Tinha cabeça para projetos monumentais

A Fazenda Capuava é considerada projeto emblemático da arquitetura moderna. Sua casa, com 14 cômodos, pérgulas de concreto, pilares vermelhos, portas amarelas, é uma mistura de estilos - lembra, em momentos, uma pirâmide asteca. Sem contar a piscina com iluminação em vermelho, para a época, pura novidade.

, O Estado de S.Paulo

01 de abril de 2010 | 00h00

Flávio de Carvalho, que na década de 1920 trabalhou no escritório de Ramos de Azevedo, realizou projetos arquitetônicos até os anos 70, entretanto, não concretizados. Entre seus desenhos emblemáticos está o que participou do concurso para o Palácio do Governo do Estado de São Paulo (1927). Le Corbusier o considerava o "revolucionário romântico".
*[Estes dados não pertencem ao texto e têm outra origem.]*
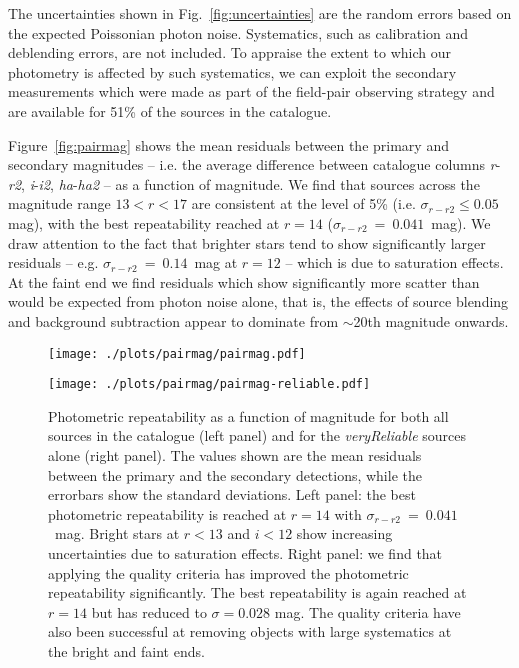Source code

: \documentclass[useAMS,usenatbib]{mn2e}
\begin{document}
The uncertainties shown in Fig.~\ref{fig:uncertainties}
are the random errors based on the expected Poissonian photon noise.
Systematics, such as calibration and deblending errors,
are not included.
To appraise the extent to which our photometry is affected
by such systematics, we can exploit the
secondary measurements which were made as part of the
field-pair observing strategy and are available for 51\%
of the sources in the catalogue.

Figure~\ref{fig:pairmag} shows the mean residuals between
the primary and secondary magnitudes
-- i.e. the average difference between catalogue columns \emph{r}-\emph{r2},
\emph{i}-\emph{i2}, \emph{ha}-\emph{ha2} -- as a function of magnitude.
We find that sources across the magnitude range 
$13 < r < 17$ are consistent at the level of 5\%
(i.e. $\sigma_{r-r2} \le 0.05$ mag),
with the best repeatability
reached at $r=14$ ($\sigma_{r-r2}~=~0.041$~mag).
We draw attention to the fact that brighter stars
tend to show significantly larger residuals
-- e.g. $\sigma_{r-r2}~=~0.14$~mag at $r=12$ --
which is due to saturation effects.
At the faint end we find residuals which
show significantly more scatter than would be expected
from photon noise alone, that is,
the effects of source blending and background subtraction
appear to dominate from $\sim$20th magnitude onwards.

\begin{figure*}
\begin{minipage}[b]{0.45\linewidth}
\centering
\texttt{[image: ./plots/pairmag/pairmag.pdf]}
\label{fig:pairmag}
\end{minipage}
\hspace{0.5cm}
\begin{minipage}[b]{0.45\linewidth}
\centering
\texttt{[image: ./plots/pairmag/pairmag-reliable.pdf]}
\label{fig:pairmag_reliable}
\end{minipage}
\caption{Photometric repeatability as a function of magnitude
         for both all sources in the catalogue (left panel)
         and for the \emph{veryReliable} sources alone (right panel).
         The values shown are the mean residuals
         between the primary and the secondary detections,
         while the errorbars show the standard deviations.
         Left panel: 
         the best photometric repeatability is reached at $r=14$
         with $\sigma_{r-r2}~=~0.041$~mag.
         Bright stars at $r<13$ and $i<12$ 
         show increasing uncertainties due to saturation effects.
         Right panel: we find that applying the quality criteria
         has improved the photometric repeatability significantly.
         The best repeatability is again reached at $r=14$
         but has reduced to $\sigma=0.028$ mag.
         The quality criteria have also been successful
         at removing objects with large systematics at the bright
         and faint ends.
    }
\end{figure*}
\end{document}

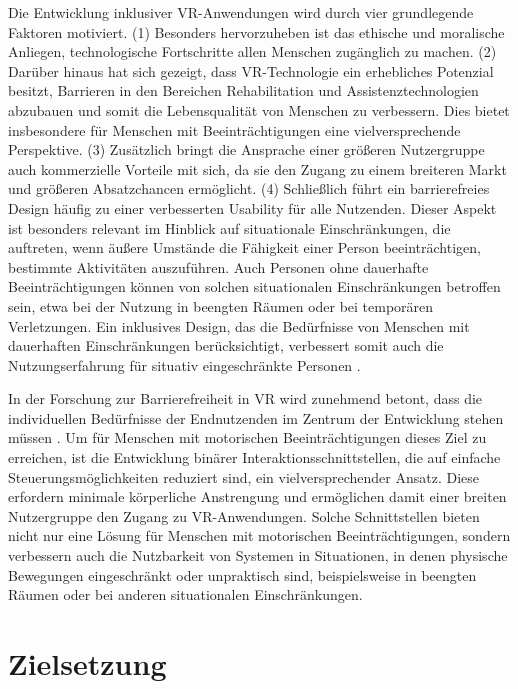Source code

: Die Entwicklung inklusiver VR-Anwendungen wird durch vier grundlegende Faktoren motiviert. (1) Besonders hervorzuheben ist das ethische und moralische Anliegen, technologische Fortschritte allen Menschen zugänglich zu machen. (2) Darüber hinaus hat sich gezeigt, dass VR-Technologie ein erhebliches Potenzial besitzt, Barrieren in den Bereichen Rehabilitation und Assistenztechnologien abzubauen und somit die Lebensqualität von Menschen zu verbessern. Dies bietet insbesondere für Menschen mit Beeinträchtigungen eine vielversprechende Perspektive. (3) Zusätzlich bringt die Ansprache einer größeren Nutzergruppe auch kommerzielle Vorteile mit sich, da sie den Zugang zu einem breiteren Markt und größeren Absatzchancen ermöglicht. (4) Schließlich führt ein barrierefreies Design häufig zu einer verbesserten Usability für alle Nutzenden. Dieser Aspekt ist besonders relevant im Hinblick auf situationale Einschränkungen, die auftreten, wenn äußere Umstände die Fähigkeit einer Person beeinträchtigen, bestimmte Aktivitäten auszuführen. Auch Personen ohne dauerhafte Beeinträchtigungen können von solchen situationalen Einschränkungen betroffen sein, etwa bei der Nutzung in beengten Räumen oder bei temporären Verletzungen. Ein inklusives Design, das die Bedürfnisse von Menschen mit dauerhaften Einschränkungen berücksichtigt, verbessert somit auch die Nutzungserfahrung für situativ eingeschränkte Personen \citep{dudley_inclusive_2023}.

In der Forschung zur Barrierefreiheit in VR wird zunehmend betont, dass die individuellen Bedürfnisse der Endnutzenden im Zentrum der Entwicklung stehen müssen \citep{dombrowski_designing_2019}. Um für Menschen mit motorischen Beeinträchtigungen dieses Ziel zu erreichen, ist die Entwicklung binärer Interaktionsschnittstellen, die auf einfache Steuerungsmöglichkeiten reduziert sind, ein vielversprechender Ansatz.
Diese erfordern minimale körperliche Anstrengung und ermöglichen damit einer breiten Nutzergruppe den Zugang zu VR-Anwendungen. Solche Schnittstellen bieten nicht nur eine Lösung für Menschen mit motorischen Beeinträchtigungen, sondern verbessern auch die Nutzbarkeit von Systemen in Situationen, in denen physische Bewegungen eingeschränkt oder unpraktisch sind, beispielsweise in beengten Räumen oder bei anderen situationalen Einschränkungen.

\section{Zielsetzung}

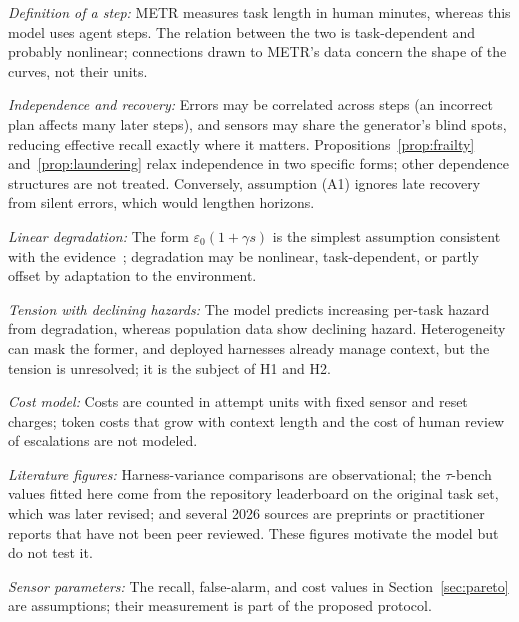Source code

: \documentclass[journal]{IEEEtran}
\begin{document}
\emph{Definition of a step:} METR measures task length in human minutes, whereas this model uses agent steps. The relation between the two is task-dependent and probably nonlinear; connections drawn to METR's data concern the shape of the curves, not their units.

\emph{Independence and recovery:} Errors may be correlated across steps (an incorrect plan affects many later steps), and sensors may share the generator's blind spots, reducing effective recall exactly where it matters. Propositions~\ref{prop:frailty} and~\ref{prop:laundering} relax independence in two specific forms; other dependence structures are not treated. Conversely, assumption (A1) ignores late recovery from silent errors, which would lengthen horizons.

\emph{Linear degradation:} The form $\varepsilon_0(1+\gamma s)$ is the simplest assumption consistent with the evidence~\cite{hong2025}; degradation may be nonlinear, task-dependent, or partly offset by adaptation to the environment.

\emph{Tension with declining hazards:} The model predicts increasing per-task hazard from degradation, whereas population data show declining hazard. Heterogeneity can mask the former, and deployed harnesses already manage context, but the tension is unresolved; it is the subject of H1 and H2.

\emph{Cost model:} Costs are counted in attempt units with fixed sensor and reset charges; token costs that grow with context length and the cost of human review of escalations are not modeled.

\emph{Literature figures:} Harness-variance comparisons are observational; the $\tau$-bench values fitted here come from the repository leaderboard on the original task set, which was later revised; and several 2026 sources are preprints or practitioner reports that have not been peer reviewed. These figures motivate the model but do not test it.

\emph{Sensor parameters:} The recall, false-alarm, and cost values in Section~\ref{sec:pareto} are assumptions; their measurement is part of the proposed protocol.

\end{document}
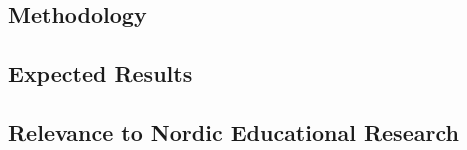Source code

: \subsection{Methodology}



\subsection{Expected Results}

\subsection{Relevance to Nordic Educational Research}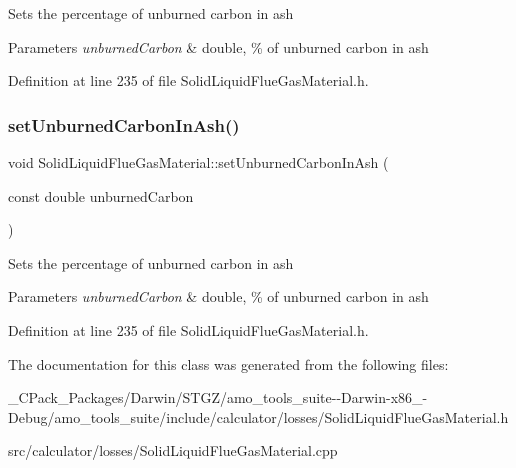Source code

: Sets the percentage of unburned carbon in ash 
\begin{DoxyParams}{Parameters}
{\em unburned\+Carbon} & double, \% of unburned carbon in ash \\
\hline
\end{DoxyParams}


Definition at line 235 of file Solid\+Liquid\+Flue\+Gas\+Material.\+h.

\mbox{\label{class_solid_liquid_flue_gas_material_adf052dd1bdceeab710a4986b1fd874b9}} 
\subsubsection{\texorpdfstring{set\+Unburned\+Carbon\+In\+Ash()}{setUnburnedCarbonInAsh()}\hspace{0.1cm}{\footnotesize\ttfamily [3/3]}}
{\footnotesize\ttfamily void Solid\+Liquid\+Flue\+Gas\+Material\+::set\+Unburned\+Carbon\+In\+Ash (\begin{DoxyParamCaption}\item[{const double}]{unburned\+Carbon }\end{DoxyParamCaption})\hspace{0.3cm}{\ttfamily [inline]}}

Sets the percentage of unburned carbon in ash 
\begin{DoxyParams}{Parameters}
{\em unburned\+Carbon} & double, \% of unburned carbon in ash \\
\hline
\end{DoxyParams}


Definition at line 235 of file Solid\+Liquid\+Flue\+Gas\+Material.\+h.



The documentation for this class was generated from the following files\+:\begin{DoxyCompactItemize}
\item 
\+\_\+\+C\+Pack\+\_\+\+Packages/\+Darwin/\+S\+T\+G\+Z/amo\+\_\+tools\+\_\+suite-\/-\/\+Darwin-\/x86\+\_-\/\+Debug/amo\+\_\+tools\+\_\+suite/include/calculator/losses/Solid\+Liquid\+Flue\+Gas\+Material.\+h\item 
src/calculator/losses/Solid\+Liquid\+Flue\+Gas\+Material.\+cpp\end{DoxyCompactItemize}
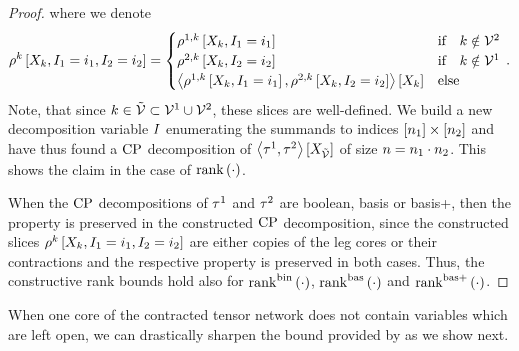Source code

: \begin{proof}
    where we denote
    \begin{align*}
        \rho^{k}\left[X_{k},I_{1}=i_{1},I_{2}=i_{2}\right]
        = \begin{cases}
              \rho^{1,k}\left[X_{k},I_{1}=i_{1}\right]  & \text{if}\quad k \notin \mathcal{V}^{2} \\
              \rho^{2,k}\left[X_{k},I_{2}=i_{2}\right]  & \text{if}\quad k \notin \mathcal{V}^{1} \\
              \left\langle \rho^{1,k}\left[X_{k},I_{1}=i_{1}\right], \rho^{2,k}\left[X_{k},I_{2}=i_{2}\right]\right\rangle \left[ X_{k} \right]  & \text{else}
        \end{cases} \, .
    \end{align*}
    Note, that since $k\in\tilde{\mathcal{V}}\subset\mathcal{V}^{1}\cup\mathcal{V}^{2}$, these slices are well-defined.
    We build a new decomposition variable $I$ enumerating the summands to indices $[n_{1}]\times[n_{2}]$ and have thus found a $\mathrm{CP}$ decomposition of $\left\langle \tau^{1},\tau^{2}\right\rangle \left[ X_{\tilde{\mathcal{V}}} \right]$ of size $n=n_{1}\cdot n_{2}$.
    This shows the claim in the case of $\mathrm{rank}\left(\cdot\right)$.

    When the $\mathrm{CP}$ decompositions of $\tau^{1}$ and $\tau^{2}$ are boolean, basis or basis+, then the property is preserved in the constructed $\mathrm{CP}$ decomposition, since the constructed slices $\rho^{k}\left[X_{k},I_{1}=i_{1},I_{2}=i_{2}\right]$ are either copies of the leg cores or their contractions and the respective property is preserved in both cases.
    Thus, the constructive rank bounds hold also for $\mathrm{rank}^{\mathrm{bin}}\left(\cdot\right)$, $\mathrm{rank}^{\mathrm{bas}}\left(\cdot\right)$ and $\mathrm{rank}^{\mathrm{bas+}}\left(\cdot\right)$.
\end{proof}

When one core of the contracted tensor network does not contain variables which are left open, we can drastically sharpen the bound provided by  as we show next.

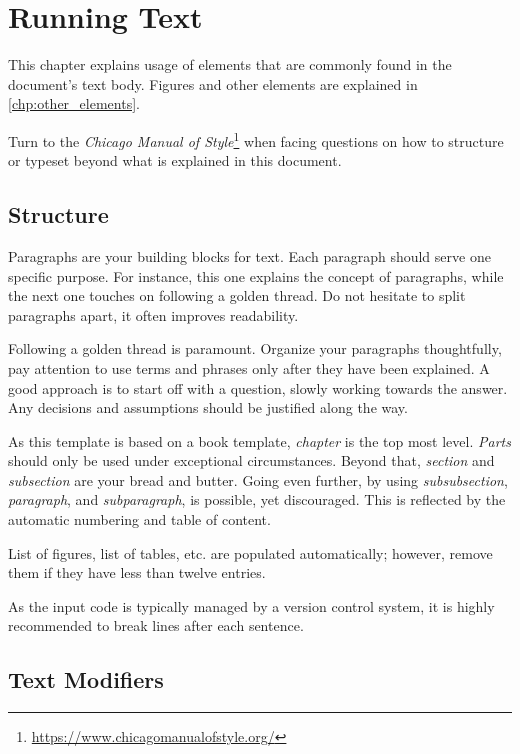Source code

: \chapter{Running Text}
\label{chp:running_text}

This chapter explains usage of elements that are commonly found in the document's text body.
Figures and other elements are explained in \cref{chp:other_elements}.

Turn to the \emph{Chicago Manual of Style}\footnote{\url{https://www.chicagomanualofstyle.org/}} when facing questions on how to structure or typeset beyond what is explained in this document.

\section{Structure}

Paragraphs are your building blocks for text.
Each paragraph should serve one specific purpose.
For instance, this one explains the concept of paragraphs, while the next one touches on following a golden thread.
Do not hesitate to split paragraphs apart, it often improves readability.

Following a golden thread is paramount.
Organize your paragraphs thoughtfully, pay attention to use terms and phrases only after they have been explained.
A good approach is to start off with a question, slowly working towards the answer.
Any decisions and assumptions should be justified along the way.

As this template is based on a book template, \emph{chapter} is the top most level.
\emph{Parts} should only be used under exceptional circumstances.
Beyond that, \emph{section} and \emph{subsection} are your bread and butter.
Going even further, by using \emph{subsubsection}, \emph{paragraph}, and \emph{subparagraph}, is possible, yet discouraged.
This is reflected by the automatic numbering and table of content.

List of figures, list of tables, etc. are populated automatically; however, remove them if they have less than twelve entries.

As the input code is typically managed by a version control system, it is highly recommended to break lines after each sentence.

\section{Text Modifiers}

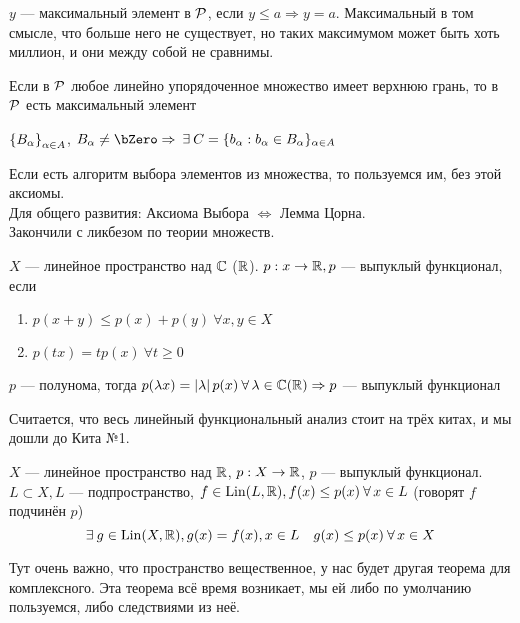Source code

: \documentclass[document]{subfiles}
\begin{document}
\begin{definition}
    $y$ --- максимальный элемент в $\mathcal{P}$, если $y \leq a \Rightarrow y = a$.
    Максимальный в том смысле, что больше него не существует, но таких максимумом может быть хоть миллион, и они между собой не сравнимы.
\end{definition}


\begin{lemma*}[Цорн]
    Если в $\mathcal{P}$ любое линейно упорядоченное множество имеет верхнюю грань, то в $\mathcal{P}$ есть максимальный элемент
\end{lemma*}

\begin{axiom*}[Выбора]
    $\left\{B_\alpha\right\}_{\alpha \in A}$, $B_\alpha \ne \bZero \Rightarrow \: \exists C = \{ b_\alpha: b_\alpha \in B_\alpha \}_{\alpha \in A}$
\end{axiom*}
Если есть алгоритм выбора элементов из множества, то пользуемся им, без этой аксиомы. \\

Для общего развития: Аксиома Выбора $\Leftrightarrow$ Лемма Цорна. \\ 
Закончили с ликбезом по теории множеств.

\begin{definition}
    $X$ --- линейное пространство над $\mathbb{C}$ ($\mathbb{R}$). $p: x \rightarrow \mathbb{R}, p$ --- выпуклый функционал, если 
    \begin{enumerate}
        \item $p(x+y) \leq p(x) + p(y) \: \forall x,y \in X$ 
        \item $p(tx) = tp(x) \: \forall t \geq 0$
    \end{enumerate} 
\end{definition}

\begin{remark}
    $p$ --- полунома, тогда $p(\lambda x) = \abs{\lambda} p(x) \: \forall \lambda \in \bC (\bR) \Rightarrow p$ --- выпуклый функционал
\end{remark}

Считается, что весь линейный функциональный анализ стоит на трёх китах, и мы дошли до Кита №1.
\begin{theorem}
    $X$ --- линейное пространство над $\mathbb{R}$, $p: X \rightarrow \mathbb{R}$, $p$ --- выпуклый функционал.
    $L \subset X, L$ --- подпространство, $f \in \Lin(L, \bR), f(x) \leq p(x) \: \forall x \in L$ (говорят $f$ подчинён $p$)
    \[ \exists g \in \Lin(X, \bR), g(x) = f(x), x \in L \quad g(x) \leq p(x) \: \forall x \in X \]
\end{theorem}
Тут очень важно, что пространство вещественное, у нас будет другая теорема для комплексного. Эта теорема всё время возникает, мы ей либо по умолчанию пользуемся, либо следствиями из неё.
\end{document}
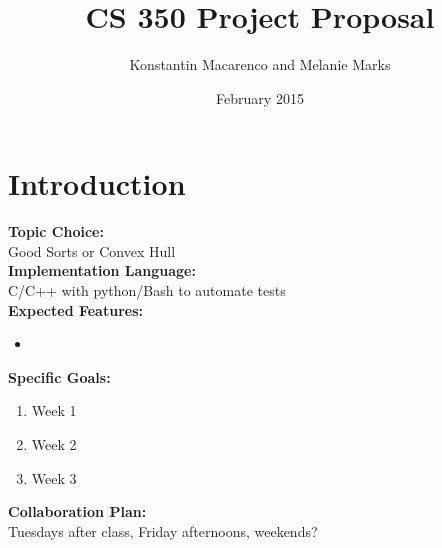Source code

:\documentclass{article}
\title{CS 350 Project Proposal}
\author{Konstantin Macarenco and Melanie Marks }
\date{February 2015}
\begin{document}
\maketitle


%



\section{Introduction}
\textbf{Topic Choice:}\\
Good Sorts or Convex Hull\\
\textbf{Implementation Language:}\\
C/C++ with python/Bash to automate tests\\
\textbf{Expected Features:} 
\begin{itemize}
\item 
\end{itemize}
\textbf{Specific Goals:} \\
\begin{enumerate}
\item Week 1 \\
\item Week 2 \\
\item Week 3 \\
\end{enumerate}
\textbf{Collaboration Plan: }\\
Tuesdays after class, Friday afternoons, weekends?
\end{document}
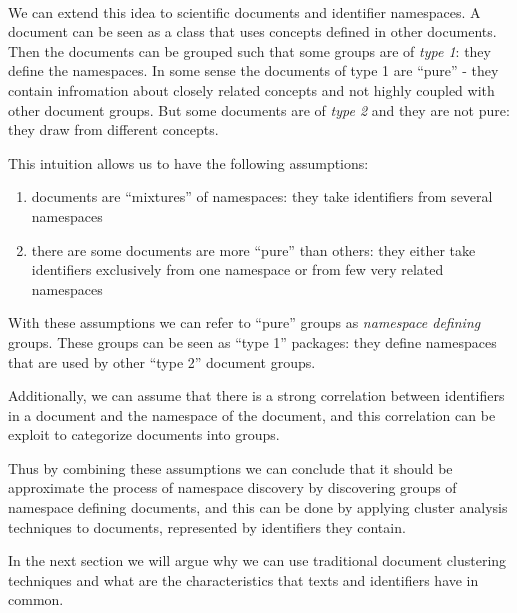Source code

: \ \\

We can extend this idea to scientific documents and identifier
namespaces. A document can be seen as a class that uses concepts defined
in other documents. Then the documents can be grouped such that
some groups are of \emph{type 1}: they define the namespaces. In some
sense the documents of type 1 are ``pure'' - they contain infromation
about closely related concepts and not highly coupled
with other document groups. But some documents are of \emph{type 2} and they
are not pure: they draw from different concepts.


This intuition allows us to have the following assumptions:

\begin{enumerate}
 \item documents are ``mixtures'' of namespaces: they take identifiers from several namespaces
 \item there are some documents are more ``pure'' than others: they either take identifiers exclusively from one namespace or from few very related namespaces
\end{enumerate}


With these assumptions we can refer to ``pure'' groups as
\emph{namespace defining} groups. These groups can be seen as
``type 1'' packages: they define namespaces that are used by other
``type 2'' document groups.


Additionally, we can assume that there is a strong correlation
between identifiers in a document and the namespace of the document,
and this correlation can be exploit to categorize
documents into groups.




Thus by combining these assumptions we can conclude that it should
be approximate the process of namespace discovery by discovering
groups of namespace defining documents, and this can be done by
applying cluster analysis techniques to documents, represented
by identifiers they contain.

In the next section we will argue why we can use traditional
document clustering techniques and what are the characteristics
that texts and identifiers have in common.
Construídas, de fato, são as casas da Vila América nas Alamedas Lorena e Ministro Rocha Azevedo, em São Paulo. Conjunto erguido entre 1936 e 1938, parte dele ainda sobrevive. O antiquarista Christian-Jack Heymès, proprietário de uma das casas há 25 anos, diz que Flávio fez "chupação" de obras do arquiteto francês Robert Mallet-Stevens (1886- 1945) nessas construções. "Na arquitetura, Flávio não chegou a dar o "pulo do gato". Ficou preso aos projetos monumentais e ao art deco/protomoderno. Era quase um trejeito de projetar na época: a utilização de certas formas, a composição de fachadas e o arranjo dos volumes", analisa o arquiteto Marcelo Ferraz. / C.M.